Oh, how far we've come.
 
 I have a  plan for breaking through this mass of semi-dedicated soldiers, should this effort fail.  Action are ordered   in chronological order.
- Have the wisp wretches go insubstantial,  and  send them and the specters  to run rampant on the wall soldiers. They should have no effective way of fighting back, and their fear should turn to full-blown panic after this. If a priest attempts to intervene, they should withdraw, ideally pelting the priest with as many objects as possible while doing so.
- The Hunters  have most likely fully integrated into Avar by this time. No one would pose any questions about their presence at the walls, nor their actions throughout the city.   Have 3  Hunters slip along the walls during the chaos, and begin killing priests when they can get away with it.

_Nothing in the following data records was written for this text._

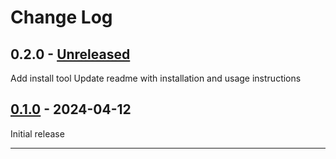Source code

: # Change Log

## 0.2.0 - [Unreleased]

Add install tool
Update readme with installation and usage instructions

## [0.1.0] - 2024-04-12

Initial release

---

[Unreleased]: https://github.com/kurtharriger/clj-mergetool/compare/0.1.0...HEAD
[0.1.0]: https://github.com/kurtharriger/clj-mergetool/compare/0.0.0...0.1.0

If we can dismantle the lattice of faith, we may corrupt them after all.
- It is unlikely that the Seducers will make much headway in persuading the rest of the populace to rise upon Avar's defenders. Instead, they shall stick to their bastions, and pray for "deliverance" from the siege, inviting any who seem willing to do  so. A brief trickle of corruptive power, alongside their natural greed, should bend their minds to  our worship.
While this is going on, Lurrothel should begin reanimating the dead within Avar,  starting with the madmen slain by the guards.
-   Finally, we should send a wave of corruptive energy over the city (sparing the Seducer bastions and those corrupted) and wake the rest of the fallen. Should any priests submit by now, convert them into Dark Priests.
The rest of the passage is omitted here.